Visual Studio Backups, Profiling, etc


Wow was I in for a scare when I got back home today. For my independent study at Penn State, my professor wants me to speed up this “Sonoluminescence” program that a guy at UCLA wrote for his dissertation. He wanted me to use a program profiler. I found out that Visual Studio’s profiler was only available in the Premium and Ultimate editions - I can only get Professional through the MSDNAA program at school. I found out that Netbeans has a profiler for C++, so I downloaded it and tried it out on my current project (JAGS). Well, I found out two things:

  1. The Netbeans C++ profiler only works on Solaris/Linux. (The Java profiler works on Windows, though, for what it’s worth.)

  2. Back up your freaking files, because you never know when you will accidentally move them instead of copying them, delete them because you thought you’d copied them, and then uninstall some massive program, making file recovery programs useless.

I was in a panic for a while. I tried out three different programs before realizing I had barely changed the very error-prone version of my program (read my last post) after I’d copied it into a new solution. It turned out I basically had backed up the entire thing. If that error hadn’t popped up, forcing me to create a new solution, instead of wasting a day in frustration I would have lost my entire project.

Irony, anyone?

As for the profiler, I downloaded a nice program made by AMD called AMD CodeAnalyst. Actually, that’s what made me realize my project was gone, because it couldn’t find any source code. I am also trying out a profiler called “Very Sleepy.” I’ll post back on which one is better next.

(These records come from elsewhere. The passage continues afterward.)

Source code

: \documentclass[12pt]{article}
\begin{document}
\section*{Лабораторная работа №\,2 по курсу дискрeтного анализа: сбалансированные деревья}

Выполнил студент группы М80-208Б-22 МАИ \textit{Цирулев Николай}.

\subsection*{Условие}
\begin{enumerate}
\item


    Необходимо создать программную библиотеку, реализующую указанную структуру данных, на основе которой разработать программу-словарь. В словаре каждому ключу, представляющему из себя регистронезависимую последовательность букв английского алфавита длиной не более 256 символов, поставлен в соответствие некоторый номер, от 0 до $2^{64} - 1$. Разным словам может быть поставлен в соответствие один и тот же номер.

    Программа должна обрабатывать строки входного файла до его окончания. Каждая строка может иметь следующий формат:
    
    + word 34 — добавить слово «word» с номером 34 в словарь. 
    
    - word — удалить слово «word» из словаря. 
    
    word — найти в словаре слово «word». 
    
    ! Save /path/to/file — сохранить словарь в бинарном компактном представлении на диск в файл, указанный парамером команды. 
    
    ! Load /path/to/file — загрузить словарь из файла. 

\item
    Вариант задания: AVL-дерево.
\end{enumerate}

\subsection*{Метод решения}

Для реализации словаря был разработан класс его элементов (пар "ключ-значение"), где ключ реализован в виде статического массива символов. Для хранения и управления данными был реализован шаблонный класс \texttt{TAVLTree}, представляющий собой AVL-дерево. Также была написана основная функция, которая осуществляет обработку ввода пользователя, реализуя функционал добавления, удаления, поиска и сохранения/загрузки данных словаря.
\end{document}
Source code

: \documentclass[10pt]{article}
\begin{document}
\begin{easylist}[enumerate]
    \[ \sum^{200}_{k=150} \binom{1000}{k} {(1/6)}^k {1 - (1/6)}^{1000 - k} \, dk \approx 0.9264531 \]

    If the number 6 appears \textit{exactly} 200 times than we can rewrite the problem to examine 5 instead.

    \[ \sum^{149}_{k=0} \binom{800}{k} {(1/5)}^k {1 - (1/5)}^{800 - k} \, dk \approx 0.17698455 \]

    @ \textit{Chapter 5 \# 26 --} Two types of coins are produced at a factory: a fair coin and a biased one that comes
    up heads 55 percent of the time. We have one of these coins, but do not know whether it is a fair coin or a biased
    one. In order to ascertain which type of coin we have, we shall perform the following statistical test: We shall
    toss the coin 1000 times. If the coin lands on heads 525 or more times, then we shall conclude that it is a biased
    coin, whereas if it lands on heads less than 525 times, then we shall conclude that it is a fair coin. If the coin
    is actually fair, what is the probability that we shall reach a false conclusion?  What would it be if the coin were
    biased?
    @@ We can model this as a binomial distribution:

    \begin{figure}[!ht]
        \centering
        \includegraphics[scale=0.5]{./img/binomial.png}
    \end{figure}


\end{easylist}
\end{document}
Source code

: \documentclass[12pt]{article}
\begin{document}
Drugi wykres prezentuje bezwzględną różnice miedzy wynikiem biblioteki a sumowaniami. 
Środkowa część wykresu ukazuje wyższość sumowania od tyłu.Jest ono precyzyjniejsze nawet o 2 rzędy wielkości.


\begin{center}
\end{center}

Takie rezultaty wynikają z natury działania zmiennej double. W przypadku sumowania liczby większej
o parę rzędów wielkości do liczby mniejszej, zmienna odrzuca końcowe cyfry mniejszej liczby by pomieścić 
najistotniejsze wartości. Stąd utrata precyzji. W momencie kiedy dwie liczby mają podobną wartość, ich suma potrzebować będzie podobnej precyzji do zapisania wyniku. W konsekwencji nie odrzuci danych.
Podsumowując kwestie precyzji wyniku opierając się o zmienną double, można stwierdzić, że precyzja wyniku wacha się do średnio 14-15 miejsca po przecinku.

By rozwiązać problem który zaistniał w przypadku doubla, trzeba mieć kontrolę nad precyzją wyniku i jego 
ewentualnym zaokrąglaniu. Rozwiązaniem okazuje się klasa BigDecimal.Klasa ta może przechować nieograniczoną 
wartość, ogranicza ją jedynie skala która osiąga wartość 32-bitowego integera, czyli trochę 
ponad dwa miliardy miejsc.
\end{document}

On backups, I looked around and couldn’t find anything that was automatic except for SVN/Source control, which I don’t want to have to set up right now. Thanks to this blog post, I’ve discovered DPack, which includes a nice manual backup utility. It does other things too, but I don’t know what. It zips your project for you and everything; I just have to remember to hit a button every so often, and thanks to this experience, I will. My project in zipped form is only 54kb. Nice.